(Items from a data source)

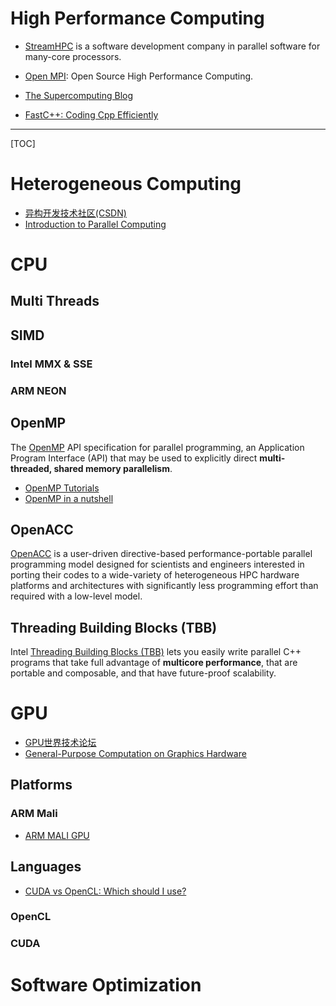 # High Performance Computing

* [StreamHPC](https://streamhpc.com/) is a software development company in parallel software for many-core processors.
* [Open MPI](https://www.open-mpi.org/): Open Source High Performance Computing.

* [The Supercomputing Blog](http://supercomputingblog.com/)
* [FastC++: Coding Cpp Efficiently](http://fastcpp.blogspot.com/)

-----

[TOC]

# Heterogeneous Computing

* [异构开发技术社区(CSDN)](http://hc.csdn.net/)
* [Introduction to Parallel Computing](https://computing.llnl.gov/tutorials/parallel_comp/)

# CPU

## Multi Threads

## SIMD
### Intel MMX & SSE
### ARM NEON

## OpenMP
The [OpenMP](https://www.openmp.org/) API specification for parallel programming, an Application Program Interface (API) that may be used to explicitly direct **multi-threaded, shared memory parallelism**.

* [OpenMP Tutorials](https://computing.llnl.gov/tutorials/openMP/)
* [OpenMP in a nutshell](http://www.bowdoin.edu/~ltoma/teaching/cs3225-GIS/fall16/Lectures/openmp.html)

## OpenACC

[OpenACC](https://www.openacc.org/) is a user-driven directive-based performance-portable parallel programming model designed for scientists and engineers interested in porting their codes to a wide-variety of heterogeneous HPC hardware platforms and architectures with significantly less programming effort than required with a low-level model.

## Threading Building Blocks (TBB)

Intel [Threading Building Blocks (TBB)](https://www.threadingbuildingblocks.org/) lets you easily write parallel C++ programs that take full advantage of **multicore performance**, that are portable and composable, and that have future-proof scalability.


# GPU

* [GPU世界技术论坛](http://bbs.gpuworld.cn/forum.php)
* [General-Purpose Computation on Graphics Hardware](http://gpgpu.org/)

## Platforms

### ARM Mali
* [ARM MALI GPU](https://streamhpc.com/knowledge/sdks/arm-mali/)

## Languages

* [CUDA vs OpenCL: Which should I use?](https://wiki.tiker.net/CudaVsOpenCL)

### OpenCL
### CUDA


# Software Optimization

Task objective: Repeat only what lies between the start of the data and the end of the line containing "High Performance Computing.", exactly, with pictures left out.

Expected output:
 # High Performance Computing

* [StreamHPC](https://streamhpc.com/) is a software development company in parallel software for many-core processors.
* [Open MPI](https://www.open-mpi.org/): Open Source High Performance Computing.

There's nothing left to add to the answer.